È difficile però non ricordare gli angeli di Fiorucci almeno per la mia generazione, io sono del ‘92 e li ricordo bene.
“Si, sicuramente lei è al limite come età. Le ali d’angelo, gli abiti a quadretti, i bermuda portati sotto la giacca e via dicendo, sono cose iconiche, che ci portiamo dietro, che abbiamo ancora oggi; vengono rivisitate in continuazione”.
Lei ha fondato, due anni fa all’interno di Unindustria, il Club della Creatività. Cos’è esattamente?
“È un pool di giovani stilisti, di giovani creatori o start up che io ho inserito all’interno della sezione tessile abbigliamento Unindustria per creare un rapporto tra questi giovani e le aziende, per creare un ponte fra loro. E poi per portare avanti dei progetti ad hoc per far conoscere questi giovani che non hanno la possibilità di fare sfilate o di avere siti internet.
Quindi, abbiamo realizzato dei progetti anche di internazionalizzazione, li ho portati a Tokyo per fare con le loro mini-collezioni quattro giorni di showroom che sono andati benissimo. Ora, appena sarà possibile abbiamo il progetto, sostenuto dall’Ice, di portarli a Seoul, in Corea, che è un mercato ottimo specie per le cose più fresche, più giovani, più particolari”.

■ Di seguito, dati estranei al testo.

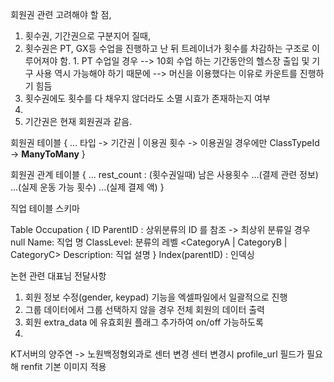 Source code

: 
회원권 관련 고려해야 할 점,

1. 횟수권, 기간권으로 구분지어 질때,
2. 횟수권은 PT, GX등 수업을 진행하고 난 뒤 트레이너가 횟수를 차감하는 구조로 이루어져야 함.
		1. PT 수업일 경우 
		--> 10회 수업 하는 기간동안의 헬스장 출입 및 기구 사용 역시 가능해야 하기 때문에 
		--> 머신을 이용했다는 이유로 카운트를 진행하기 힘듬
3. 횟수권에도 횟수를 다 채우지 않더라도 소멸 시효가 존재하는지 여부
4. 
5. 기간권은 현재 회원권과 같음.

회원권 테이블 {
  ...
  타입 -> 기간권 | 이용권
  횟수 -> 이용권일 경우에만 
  ClassTypeId -> **ManyToMany**
}

회원권 관계 테이블 {
  ...
  rest_count : (횟수권일때) 남은 사용횟수
  ...(결제 관련 정보)
  ...(실제 운동 가능 횟수)
  ...(실제 결제 액)
}

직업 테이블 스키마

Table Occupation {
   ID <pk>
   ParentID : 상위분류의 ID 를 참조 -> 최상위 분류일 경우 null
   Name: 직업 명
   ClassLevel: 분류의 레벨 <CategoryA | CategoryB | CategoryC>
   Description: 직업 설명
 }
   Index(parentID) : 인덱싱
 


논현 관련 대표님 전달사항
1. 회원 정보 수정(gender, keypad) 기능을 엑셀파일에서 일괄적으로 진행
2. 그룹 데이터에서 그룹 선택하지 않을 경우 전체 회원의 데이터 출력
3. 회원 extra_data 에 유효회원 플래그 추가하여 on/off 가능하도록
4. 


KT서버의 양주연 -> 노원백정형외과로 센터 변경
센터 변경시 profile_url 필드가 필요해 renfit 기본 이미지 적용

Che consiglio si sente di dare ai giovani che desiderano lanciarsi in questo settore nonostante la situazione da covid-19?
“Il consiglio è quello di sempre, perché per fare questo lavoro bisogna avere tanta tenacia, crederci al 100% e avere una buona salute perché è un lavoro faticoso. Quando c’è il fuoco sacro, la scintilla per questo settore, per questo lavoro, sia nella parte creativa che nella parte tecnica – perché non è solo un mondo fatto di creativi, anzi è un mondo fatto anche di tecnici, di artigianalità e di ricerca – bisogna perseverare, non lasciarsi deprimere dalle difficoltà perché c’è spazio per i giovani. È un settore dove lavorano oltre 750.000 persone con un indice di età basso, perché la media è di 40 anni, quindi questo vuol dire che ci può essere ancora spazio”.